## Exercise brief
Search the records below for the word "sizes". Copy each line where it occurs.

[Records from a data collection]

● ● ●

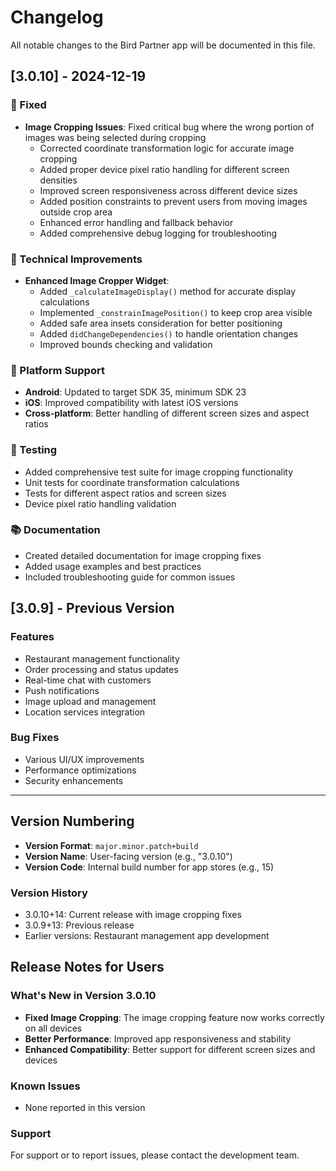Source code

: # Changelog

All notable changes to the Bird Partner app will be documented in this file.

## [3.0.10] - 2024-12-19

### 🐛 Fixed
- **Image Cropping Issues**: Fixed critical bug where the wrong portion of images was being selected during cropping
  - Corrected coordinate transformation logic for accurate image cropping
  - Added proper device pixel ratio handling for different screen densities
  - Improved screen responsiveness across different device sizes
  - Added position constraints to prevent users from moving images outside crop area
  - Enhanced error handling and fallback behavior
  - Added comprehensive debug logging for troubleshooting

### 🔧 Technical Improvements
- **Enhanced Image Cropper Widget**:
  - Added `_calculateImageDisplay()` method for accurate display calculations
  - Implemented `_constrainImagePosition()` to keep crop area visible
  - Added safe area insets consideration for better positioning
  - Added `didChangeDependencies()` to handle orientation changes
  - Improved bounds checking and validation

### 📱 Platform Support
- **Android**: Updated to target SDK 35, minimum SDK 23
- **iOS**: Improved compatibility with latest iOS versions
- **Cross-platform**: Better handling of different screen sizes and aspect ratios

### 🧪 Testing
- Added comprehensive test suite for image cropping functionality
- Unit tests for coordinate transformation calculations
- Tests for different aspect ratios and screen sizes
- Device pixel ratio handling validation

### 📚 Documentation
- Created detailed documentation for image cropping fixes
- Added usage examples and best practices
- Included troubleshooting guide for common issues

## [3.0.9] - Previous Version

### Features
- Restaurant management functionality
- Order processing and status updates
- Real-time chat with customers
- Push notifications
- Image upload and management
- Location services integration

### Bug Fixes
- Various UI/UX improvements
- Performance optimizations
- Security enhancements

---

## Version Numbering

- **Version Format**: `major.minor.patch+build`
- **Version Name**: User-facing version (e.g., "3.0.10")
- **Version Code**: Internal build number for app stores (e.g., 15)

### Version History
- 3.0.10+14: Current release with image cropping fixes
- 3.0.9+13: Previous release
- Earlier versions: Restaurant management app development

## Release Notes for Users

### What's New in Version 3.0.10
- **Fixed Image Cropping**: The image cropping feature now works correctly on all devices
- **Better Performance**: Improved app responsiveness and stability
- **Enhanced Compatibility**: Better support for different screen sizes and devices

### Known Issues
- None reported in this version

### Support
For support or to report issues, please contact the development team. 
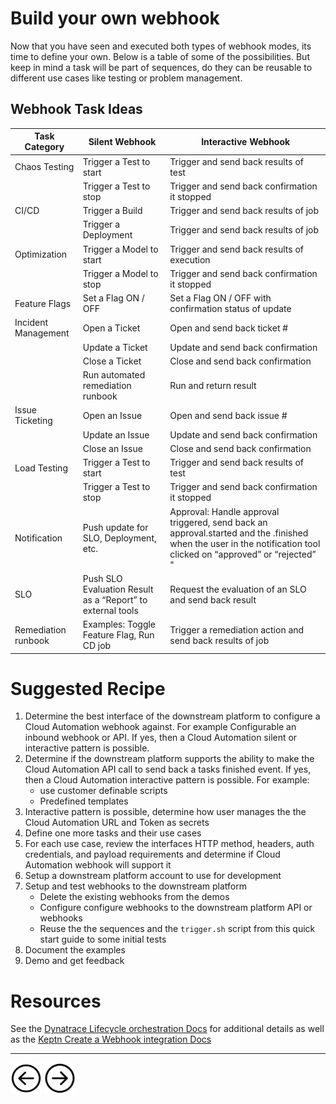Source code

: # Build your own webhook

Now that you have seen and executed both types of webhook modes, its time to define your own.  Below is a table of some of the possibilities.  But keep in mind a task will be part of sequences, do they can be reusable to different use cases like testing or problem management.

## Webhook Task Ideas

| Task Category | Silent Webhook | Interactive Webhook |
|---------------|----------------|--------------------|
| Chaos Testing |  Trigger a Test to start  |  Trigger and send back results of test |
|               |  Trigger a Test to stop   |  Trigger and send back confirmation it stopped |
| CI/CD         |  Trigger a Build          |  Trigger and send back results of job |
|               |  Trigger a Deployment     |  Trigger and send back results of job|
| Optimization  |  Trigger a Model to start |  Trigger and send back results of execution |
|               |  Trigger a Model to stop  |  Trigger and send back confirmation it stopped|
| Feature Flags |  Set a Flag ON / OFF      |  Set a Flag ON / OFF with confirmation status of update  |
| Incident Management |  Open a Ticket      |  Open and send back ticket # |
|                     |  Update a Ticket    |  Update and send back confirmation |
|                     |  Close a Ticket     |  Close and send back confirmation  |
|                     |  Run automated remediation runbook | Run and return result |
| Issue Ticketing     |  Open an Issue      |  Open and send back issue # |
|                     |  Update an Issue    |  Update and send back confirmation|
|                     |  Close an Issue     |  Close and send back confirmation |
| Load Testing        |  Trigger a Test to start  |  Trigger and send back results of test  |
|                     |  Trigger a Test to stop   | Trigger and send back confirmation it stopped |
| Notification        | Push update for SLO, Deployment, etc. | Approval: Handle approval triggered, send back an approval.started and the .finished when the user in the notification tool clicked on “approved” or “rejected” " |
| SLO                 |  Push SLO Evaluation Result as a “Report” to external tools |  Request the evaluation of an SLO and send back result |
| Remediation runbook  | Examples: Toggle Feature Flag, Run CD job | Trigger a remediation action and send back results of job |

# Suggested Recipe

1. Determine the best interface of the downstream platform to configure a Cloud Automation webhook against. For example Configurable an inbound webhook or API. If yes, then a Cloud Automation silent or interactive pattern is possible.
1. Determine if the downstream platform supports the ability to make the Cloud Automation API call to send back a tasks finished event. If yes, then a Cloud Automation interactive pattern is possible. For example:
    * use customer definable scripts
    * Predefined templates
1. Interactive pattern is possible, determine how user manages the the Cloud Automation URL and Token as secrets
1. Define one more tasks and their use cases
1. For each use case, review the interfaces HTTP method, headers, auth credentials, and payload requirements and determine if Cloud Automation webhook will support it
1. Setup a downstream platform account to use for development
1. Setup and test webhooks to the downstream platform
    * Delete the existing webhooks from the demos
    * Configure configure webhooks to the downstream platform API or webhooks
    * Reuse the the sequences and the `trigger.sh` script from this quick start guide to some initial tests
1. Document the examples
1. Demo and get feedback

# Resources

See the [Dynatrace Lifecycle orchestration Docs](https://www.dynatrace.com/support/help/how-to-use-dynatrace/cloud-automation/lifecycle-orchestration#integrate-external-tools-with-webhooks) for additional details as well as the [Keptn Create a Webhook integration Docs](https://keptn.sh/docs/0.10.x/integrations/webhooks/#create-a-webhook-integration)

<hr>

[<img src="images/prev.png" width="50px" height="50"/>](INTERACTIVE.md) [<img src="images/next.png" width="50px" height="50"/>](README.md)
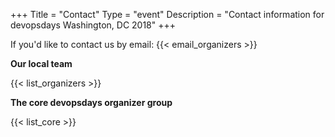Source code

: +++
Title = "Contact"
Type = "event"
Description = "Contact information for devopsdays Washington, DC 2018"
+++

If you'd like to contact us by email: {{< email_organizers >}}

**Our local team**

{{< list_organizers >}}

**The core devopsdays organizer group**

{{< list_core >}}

● ● ●

## Solution to the problem
  - Improved screen responsiveness across different device sizes
- **Cross-platform**: Better handling of different screen sizes and aspect ratios
- Tests for different aspect ratios and screen sizes
- **Enhanced Compatibility**: Better support for different screen sizes and devices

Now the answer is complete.